Para hablar sobre la escritura, prefiero hacer el salto oblicuo y referirme aún más a Ashbery, y a Larry Rivers. Frente a mí tengo una foto de una silla metálica, ordinaria, descansado frente a una típica prefabricada del sur norteamericano, o de un barrio de Berisso. Bien, Larry Rivers podría estar sentado en cualquier silla semejante (incluso en la que algunos de ustedes están sentados, si no fuera porque nuestro artista dejó esta vida hace un lapso). Esa silla podría ser integrante preferencial de cualquier obra de Larry. No se trata de observar, darle la vuelta al perro, morderse la cola como ídem, para después decir: «Sí, esa silla es una obra extraordinaria, porque en el conjunto de la foto equilibra el rojo de la puerta, que a su vez organiza por mitades la obra, contrastando con el mostaza de la pared, mientras se advierte cierta profundidad, una profundidad, claro, detrás de la puerta, etc., etc.» Las pinturas de Rivers y los textos de Ashbery, son un compendio de estas glosas de cocktail, rutinarias, forzadas en cada evento donde más de un espectador se ve obligado de divulgar conocimiento de segunda mano. Habría que decir: «Me gusta esta foto, sí. No puedo dejar de pensar en la persona que ocupará esa silla, ni bien deje yo de observarla». ¿No es mejor así? La misma respuesta puede darse para cualquier poema de John Ashbery. Alguien ocupará la lectura de sus poemas, ni bien deje de leerse. El lector de Ashbery debe sentirse un ser perplejo, no receptivo. De ahí los sentimientos confusos, la opinión forzada, la hermenéutica sobre los huidizo. Claro.
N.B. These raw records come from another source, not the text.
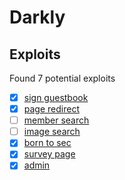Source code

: # Darkly

## Exploits

Found 7 potential exploits

- [x] [sign guestbook](./sign-guestbook/README.md)
- [x] [page redirect](./page-redirect-link/README.md)
- [ ] [member search](./member-search/README.md)
- [ ] [image search](./image-search/README.md)
- [x] [born to sec](./born-to-sec/README.md)
- [x] [survey page](./survey-page/README.md)
- [x] [admin](./admin/README.md)
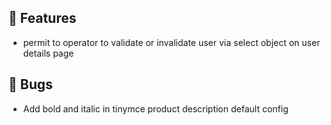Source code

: ## 🚀 Features

- permit to operator to validate or invalidate user via select object on user details page


## 🐛 Bugs

- Add bold and italic in tinymce product description default config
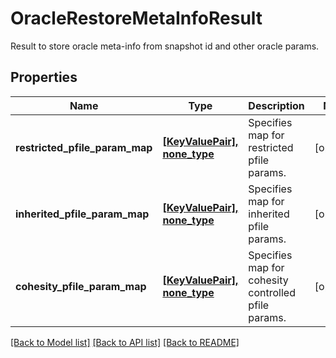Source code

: # OracleRestoreMetaInfoResult

Result to store oracle meta-info from snapshot id and other oracle params.

## Properties
Name | Type | Description | Notes
------------ | ------------- | ------------- | -------------
**restricted_pfile_param_map** | [**[KeyValuePair], none_type**](KeyValuePair.md) | Specifies map for restricted pfile params. | [optional] 
**inherited_pfile_param_map** | [**[KeyValuePair], none_type**](KeyValuePair.md) | Specifies map for inherited pfile params. | [optional] 
**cohesity_pfile_param_map** | [**[KeyValuePair], none_type**](KeyValuePair.md) | Specifies map for cohesity controlled pfile params. | [optional] 

[[Back to Model list]](../README.md#documentation-for-models) [[Back to API list]](../README.md#documentation-for-api-endpoints) [[Back to README]](../README.md)


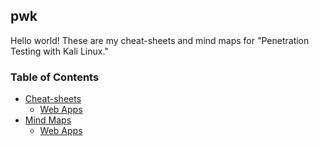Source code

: ## pwk
Hello world! These are my cheat-sheets and mind maps for "Penetration Testing with Kali Linux."

### Table of Contents
* [Cheat-sheets](/CheatSheets/)
  * [Web Apps](/CheatSheets/web-apps.md)
* [Mind Maps](/MindMaps/)
  * [Web Apps](/MindMaps/web-apps.md)
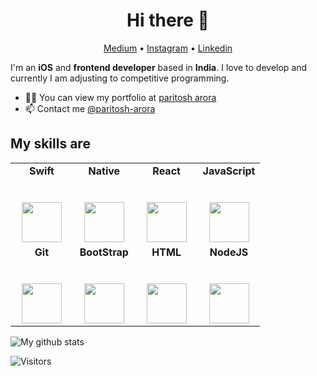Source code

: <h1 align="center">Hi there 👋</h1>

<p align="center">
  <a href="https://medium.com/@parigames">Medium</a> •
  <a href="https://www.instagram.com/paritosh.exe/">Instagram</a> •
  <a href="https://www.linkedin.com/in/paritosh-arora-442819108/">Linkedin</a>
</p>

I'm an __iOS__ and __frontend developer__ based in __India__. I love to develop and currently I am adjusting to competitive programming. 

* ✍🏻 You can view my portfolio at [paritosh arora](https://clasherbros.github.io/) <br/>
* 📫 Contact me [@paritosh-arora](https://www.linkedin.com/in/paritosh-arora-442819108/)


## My skills are 

<table>
  <tbody>
    <tr valign="top">
      <td width="25%" align="center">
	      <span><strong>Swift</strong></span><br><br><br>
        <img height="64px" src="https://cdn.svgporn.com/logos/swift.svg">
      </td>
        <td width="25%" align="center">
        <span><strong>Native</strong></span><br><br><br>
        <img height="64px" src="https://cdn.svgporn.com/logos/react.svg">
      </td>
        <td width="25%" align="center">
        <span><strong>React</strong></span><br><br><br>
        <img height="64px" src="https://cdn.svgporn.com/logos/react.svg">
      </td>
      <td width="25%" align="center">
        <span><strong>JavaScript</strong></span><br><br><br>
        <img height="64px" src="https://cdn.svgporn.com/logos/javascript.svg">
      </td>
    </tr>
    <tr valign="top">
 
  <td width="25%" align="center">
        <span><strong>Git</strong></span><br><br><br>
        <img height="64px" src="https://cdn.svgporn.com/logos/git-icon.svg">
      </td>
      <td width="25%" align="center">
        <span><strong>BootStrap</strong></span><br><br><br>
        <img height="64px" src="https://upload.wikimedia.org/wikipedia/commons/thumb/b/b2/Bootstrap_logo.svg/768px-Bootstrap_logo.svg.png">
      </td>
        <td width="25%" align="center">
        <span><strong>HTML</strong></span><br><br><br>
        <img height="64px" src="https://cdn.svgporn.com/logos/html-5.svg">
      </td>
      <td width="25%" align="center">
        <span><strong>NodeJS</strong></span><br><br><br>
        <img height="64px" src="https://cdn.svgporn.com/logos/nodejs-icon.svg">
      </td>
    </tr>

  </tbody>
</table>


![My github stats](https://github-readme-stats.vercel.app/api/?username=CLASHERBROs&theme=radical&show_icons=true&count_private=true)






![Visitors](https://visitor-badge.glitch.me/badge?page_id=CLASHERBROs.CLASHERBROs)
Mi búsqueda como escritor es también el deseo de convertirme en ese lector que puedo ser, cuando gusto de los poemas de otros.

Nueva explicación del sentimiento de escritura, con Ashbery a mano. A ver: continuidad sinuosa contra acumulación discontinua. ¿Y si no existe el versus en el verso, y los mecanismos sencillamente se amalgaman, funden, se conectan? Estos versus, dialogan en el laboratorio de la escritura, y fuerzan una idea de posmodernidad que habría que neutralizarla. La poesía de Ashbery sería esa continuidad sinuosa, de la que habla Frederick Jameson, y de la que en su invisibilidad, toda la obra del nacido en Rochester asiste con fragmentos definidos. Lo homogéneo en Ashbery es esa sinuosidad que podría traducirse como «huidiza», asintáctica, malversada por distintos métodos de composición, a los que nuestro querido John echa mano como ninguno. Pienso, ¿qué es lo que más les molesta a algunos lectores de la poesía de Ashbery? ¿Que sus poemas parezcan una prolongación de una salchicha? ¿Que digan lo poco que hay que decir con palabras igualmente pobres? ¿Que no defina su género? ¿Que consiga deplorar la poesía tal y como la conocemos? Delante de mí hay una instantáneas de un grupete de generales promoscovitas, o algo semejante (gorro a lo Daniel Boone, aprox.). Imagino a un grupo de antiashberianos a punto de definir una estrategia de lectura. Mientras analizan si la continuidad sinuosa es irrelevante en detrimento de una acumulación discontinua, el pobre Ashbery sigue escribiendo libros starting out; desconociendo todo acerca de estas maniobras, a las que no califica porque no conoce, no está enterado, diciendo que no puede atender a cada uno que se le ocurre descalificar un libro suyo, sólo porque no se trata de un lector ad hoc. Lo que sí sabe es que un escritor, fuese poeta, narrador, dramaturgo, confía en su perplejidad y en el modo en que ésta se traduce en nuevos libros, raros, rarísimos, fuera de concesiones. ¿Tanto molesta ser resbaloso?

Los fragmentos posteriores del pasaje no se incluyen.